● **What you have to do**:
Lines from the beginning of the data through the line containing "- Bigram Language" are to be copied exactly, with no other line included.

● **Extracted entries**:
____

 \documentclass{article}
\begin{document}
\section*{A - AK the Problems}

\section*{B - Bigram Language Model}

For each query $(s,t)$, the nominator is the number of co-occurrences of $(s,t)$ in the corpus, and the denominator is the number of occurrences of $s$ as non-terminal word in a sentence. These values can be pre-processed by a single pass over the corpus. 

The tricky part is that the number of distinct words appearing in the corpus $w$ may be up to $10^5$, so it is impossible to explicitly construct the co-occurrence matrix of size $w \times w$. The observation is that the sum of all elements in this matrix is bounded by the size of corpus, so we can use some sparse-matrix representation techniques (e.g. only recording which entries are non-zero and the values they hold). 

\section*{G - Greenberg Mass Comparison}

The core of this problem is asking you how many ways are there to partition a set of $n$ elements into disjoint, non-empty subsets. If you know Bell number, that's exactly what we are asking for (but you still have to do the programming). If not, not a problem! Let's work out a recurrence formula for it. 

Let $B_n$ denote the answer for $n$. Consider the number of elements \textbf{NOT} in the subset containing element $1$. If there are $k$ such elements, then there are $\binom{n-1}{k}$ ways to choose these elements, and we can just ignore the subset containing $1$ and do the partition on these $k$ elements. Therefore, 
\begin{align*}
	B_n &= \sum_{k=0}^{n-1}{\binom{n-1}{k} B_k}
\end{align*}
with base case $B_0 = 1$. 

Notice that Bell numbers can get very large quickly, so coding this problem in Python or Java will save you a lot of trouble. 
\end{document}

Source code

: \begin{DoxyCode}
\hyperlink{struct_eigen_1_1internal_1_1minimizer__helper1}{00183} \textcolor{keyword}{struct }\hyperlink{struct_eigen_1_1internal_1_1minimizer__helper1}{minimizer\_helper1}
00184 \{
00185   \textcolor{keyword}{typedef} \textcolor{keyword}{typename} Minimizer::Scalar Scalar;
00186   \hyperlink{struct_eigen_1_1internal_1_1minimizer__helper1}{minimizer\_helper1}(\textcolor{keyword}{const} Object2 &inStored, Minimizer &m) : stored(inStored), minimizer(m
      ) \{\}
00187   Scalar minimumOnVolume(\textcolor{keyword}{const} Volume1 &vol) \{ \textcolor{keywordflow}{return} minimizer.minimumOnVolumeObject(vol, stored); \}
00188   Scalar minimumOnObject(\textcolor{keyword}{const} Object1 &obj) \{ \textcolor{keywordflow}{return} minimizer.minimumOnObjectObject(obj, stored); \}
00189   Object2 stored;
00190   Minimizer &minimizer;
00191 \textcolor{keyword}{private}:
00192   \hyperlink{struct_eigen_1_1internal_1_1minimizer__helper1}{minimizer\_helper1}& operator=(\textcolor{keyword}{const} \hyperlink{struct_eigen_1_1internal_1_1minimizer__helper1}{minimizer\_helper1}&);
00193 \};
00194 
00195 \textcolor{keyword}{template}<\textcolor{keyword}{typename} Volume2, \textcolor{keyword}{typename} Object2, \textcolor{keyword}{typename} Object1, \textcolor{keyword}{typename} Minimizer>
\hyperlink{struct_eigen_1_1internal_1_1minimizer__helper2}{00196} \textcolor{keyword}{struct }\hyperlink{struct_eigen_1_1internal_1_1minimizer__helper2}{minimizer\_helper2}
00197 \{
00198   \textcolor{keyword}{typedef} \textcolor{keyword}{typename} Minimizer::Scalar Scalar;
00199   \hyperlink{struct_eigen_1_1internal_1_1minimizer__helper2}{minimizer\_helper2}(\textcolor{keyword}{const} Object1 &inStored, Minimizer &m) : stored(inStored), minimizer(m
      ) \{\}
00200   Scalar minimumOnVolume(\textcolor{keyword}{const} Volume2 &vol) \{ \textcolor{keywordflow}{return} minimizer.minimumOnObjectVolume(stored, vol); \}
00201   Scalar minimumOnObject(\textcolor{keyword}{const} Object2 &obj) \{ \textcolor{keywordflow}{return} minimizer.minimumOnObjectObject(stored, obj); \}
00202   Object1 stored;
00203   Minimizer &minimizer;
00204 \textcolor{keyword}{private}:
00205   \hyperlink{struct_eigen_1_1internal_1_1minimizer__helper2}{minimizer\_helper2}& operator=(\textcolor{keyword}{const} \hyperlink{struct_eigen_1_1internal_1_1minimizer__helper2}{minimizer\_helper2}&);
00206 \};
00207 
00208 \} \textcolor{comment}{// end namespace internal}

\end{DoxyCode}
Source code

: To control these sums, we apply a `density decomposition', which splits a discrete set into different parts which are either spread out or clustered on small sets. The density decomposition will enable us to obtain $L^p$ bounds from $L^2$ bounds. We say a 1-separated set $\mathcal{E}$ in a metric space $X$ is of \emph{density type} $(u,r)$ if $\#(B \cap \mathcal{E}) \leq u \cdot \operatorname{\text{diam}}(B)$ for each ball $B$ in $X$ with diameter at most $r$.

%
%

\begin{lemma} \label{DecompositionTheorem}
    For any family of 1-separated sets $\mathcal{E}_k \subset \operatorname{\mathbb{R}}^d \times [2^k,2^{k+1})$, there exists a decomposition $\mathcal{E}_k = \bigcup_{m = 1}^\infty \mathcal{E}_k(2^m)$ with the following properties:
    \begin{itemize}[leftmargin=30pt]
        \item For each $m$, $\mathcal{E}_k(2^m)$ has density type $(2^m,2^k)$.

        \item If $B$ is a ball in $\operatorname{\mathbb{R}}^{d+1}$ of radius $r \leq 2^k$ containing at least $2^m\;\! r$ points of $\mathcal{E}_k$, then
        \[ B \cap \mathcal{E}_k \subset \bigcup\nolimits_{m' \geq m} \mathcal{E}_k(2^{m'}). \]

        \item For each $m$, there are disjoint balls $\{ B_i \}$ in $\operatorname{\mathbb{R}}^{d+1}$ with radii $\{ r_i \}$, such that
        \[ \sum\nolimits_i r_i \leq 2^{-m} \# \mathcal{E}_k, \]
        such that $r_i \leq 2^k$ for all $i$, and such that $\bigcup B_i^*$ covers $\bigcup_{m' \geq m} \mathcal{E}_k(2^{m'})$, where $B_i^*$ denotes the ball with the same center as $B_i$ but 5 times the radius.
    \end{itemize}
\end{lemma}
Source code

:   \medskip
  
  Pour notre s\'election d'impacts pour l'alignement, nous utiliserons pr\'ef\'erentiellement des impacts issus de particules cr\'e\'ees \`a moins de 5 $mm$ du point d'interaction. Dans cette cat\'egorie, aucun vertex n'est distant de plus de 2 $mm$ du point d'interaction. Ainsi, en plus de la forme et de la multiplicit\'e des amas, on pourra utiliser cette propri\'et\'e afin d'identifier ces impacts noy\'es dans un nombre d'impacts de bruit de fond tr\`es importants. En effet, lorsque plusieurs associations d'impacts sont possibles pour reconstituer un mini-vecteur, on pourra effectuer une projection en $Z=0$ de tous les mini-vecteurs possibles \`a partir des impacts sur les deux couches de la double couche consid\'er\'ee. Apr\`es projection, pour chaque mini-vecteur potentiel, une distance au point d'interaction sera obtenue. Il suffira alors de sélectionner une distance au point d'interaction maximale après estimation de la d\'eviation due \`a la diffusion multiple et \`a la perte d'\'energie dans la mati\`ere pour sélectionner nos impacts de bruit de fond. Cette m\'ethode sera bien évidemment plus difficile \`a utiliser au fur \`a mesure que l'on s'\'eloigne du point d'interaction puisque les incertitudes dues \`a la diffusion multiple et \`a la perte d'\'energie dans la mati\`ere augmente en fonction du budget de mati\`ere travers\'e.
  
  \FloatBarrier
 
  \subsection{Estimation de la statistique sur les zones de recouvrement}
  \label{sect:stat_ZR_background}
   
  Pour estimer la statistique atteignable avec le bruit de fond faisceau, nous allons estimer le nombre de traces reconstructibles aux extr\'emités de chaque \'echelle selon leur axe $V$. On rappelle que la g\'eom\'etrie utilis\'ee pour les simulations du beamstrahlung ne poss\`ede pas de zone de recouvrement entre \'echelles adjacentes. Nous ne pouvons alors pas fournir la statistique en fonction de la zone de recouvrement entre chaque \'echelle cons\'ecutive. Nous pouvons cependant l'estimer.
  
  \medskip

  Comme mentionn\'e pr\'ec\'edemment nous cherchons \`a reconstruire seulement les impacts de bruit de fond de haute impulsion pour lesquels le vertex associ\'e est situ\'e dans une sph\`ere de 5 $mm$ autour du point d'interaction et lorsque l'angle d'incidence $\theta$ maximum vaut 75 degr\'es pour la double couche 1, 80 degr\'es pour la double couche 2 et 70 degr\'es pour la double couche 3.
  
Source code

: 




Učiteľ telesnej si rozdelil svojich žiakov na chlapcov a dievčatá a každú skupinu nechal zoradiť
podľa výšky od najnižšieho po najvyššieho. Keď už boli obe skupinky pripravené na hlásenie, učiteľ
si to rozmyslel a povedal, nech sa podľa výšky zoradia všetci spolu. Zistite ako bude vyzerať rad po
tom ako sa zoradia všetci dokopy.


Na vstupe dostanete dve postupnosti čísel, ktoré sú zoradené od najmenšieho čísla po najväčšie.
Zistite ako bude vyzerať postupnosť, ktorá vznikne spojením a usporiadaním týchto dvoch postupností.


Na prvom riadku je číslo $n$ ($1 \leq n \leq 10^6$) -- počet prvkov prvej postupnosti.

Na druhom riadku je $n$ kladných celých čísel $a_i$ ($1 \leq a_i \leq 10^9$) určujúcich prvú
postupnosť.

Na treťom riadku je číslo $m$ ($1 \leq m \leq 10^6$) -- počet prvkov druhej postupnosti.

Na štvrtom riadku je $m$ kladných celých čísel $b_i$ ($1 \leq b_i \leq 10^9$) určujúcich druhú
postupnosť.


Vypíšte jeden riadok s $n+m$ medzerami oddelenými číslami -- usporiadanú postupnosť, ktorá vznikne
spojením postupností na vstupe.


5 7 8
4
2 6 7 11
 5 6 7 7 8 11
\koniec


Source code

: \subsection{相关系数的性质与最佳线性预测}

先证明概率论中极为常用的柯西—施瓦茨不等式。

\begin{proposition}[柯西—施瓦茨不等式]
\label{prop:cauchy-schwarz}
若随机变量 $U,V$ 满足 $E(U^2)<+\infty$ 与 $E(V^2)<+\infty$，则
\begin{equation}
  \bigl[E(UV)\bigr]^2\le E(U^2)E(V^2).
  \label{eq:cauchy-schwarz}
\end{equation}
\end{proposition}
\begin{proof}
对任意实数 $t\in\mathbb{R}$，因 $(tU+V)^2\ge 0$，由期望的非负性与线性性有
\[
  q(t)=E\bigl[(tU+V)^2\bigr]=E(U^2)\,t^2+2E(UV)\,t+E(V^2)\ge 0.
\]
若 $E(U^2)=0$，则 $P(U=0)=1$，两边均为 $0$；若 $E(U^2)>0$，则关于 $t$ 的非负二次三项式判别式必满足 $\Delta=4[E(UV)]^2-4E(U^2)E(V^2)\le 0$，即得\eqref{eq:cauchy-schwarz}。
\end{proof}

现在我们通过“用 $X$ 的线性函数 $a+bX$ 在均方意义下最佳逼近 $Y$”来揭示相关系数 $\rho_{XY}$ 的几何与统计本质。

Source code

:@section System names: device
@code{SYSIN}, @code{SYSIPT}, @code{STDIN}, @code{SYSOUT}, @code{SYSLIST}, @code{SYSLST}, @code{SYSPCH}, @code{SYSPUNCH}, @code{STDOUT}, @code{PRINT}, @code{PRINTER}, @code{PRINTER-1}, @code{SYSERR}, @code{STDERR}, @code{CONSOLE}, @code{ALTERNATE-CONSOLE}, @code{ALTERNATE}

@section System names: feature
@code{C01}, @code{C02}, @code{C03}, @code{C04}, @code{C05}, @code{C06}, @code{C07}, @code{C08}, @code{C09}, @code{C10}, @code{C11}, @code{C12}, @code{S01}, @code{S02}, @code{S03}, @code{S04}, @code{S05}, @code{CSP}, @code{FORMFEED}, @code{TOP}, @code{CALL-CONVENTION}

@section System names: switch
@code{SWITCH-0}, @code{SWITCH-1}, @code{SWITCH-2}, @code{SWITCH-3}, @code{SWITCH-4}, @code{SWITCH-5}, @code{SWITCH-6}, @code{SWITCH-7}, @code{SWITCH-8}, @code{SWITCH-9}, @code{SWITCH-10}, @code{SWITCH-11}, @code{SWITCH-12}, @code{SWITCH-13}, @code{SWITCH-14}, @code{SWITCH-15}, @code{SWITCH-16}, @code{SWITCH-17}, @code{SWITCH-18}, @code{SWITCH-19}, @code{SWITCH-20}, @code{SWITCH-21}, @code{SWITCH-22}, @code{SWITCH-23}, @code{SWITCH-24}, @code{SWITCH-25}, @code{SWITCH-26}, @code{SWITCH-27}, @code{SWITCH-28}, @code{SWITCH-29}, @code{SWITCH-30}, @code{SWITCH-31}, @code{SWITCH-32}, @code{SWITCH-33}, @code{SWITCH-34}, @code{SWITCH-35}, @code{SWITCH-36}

____

● **Exercise response**:
 \documentclass{article}
\begin{document}
\section*{A - AK the Problems}

\section*{B - Bigram Language Model}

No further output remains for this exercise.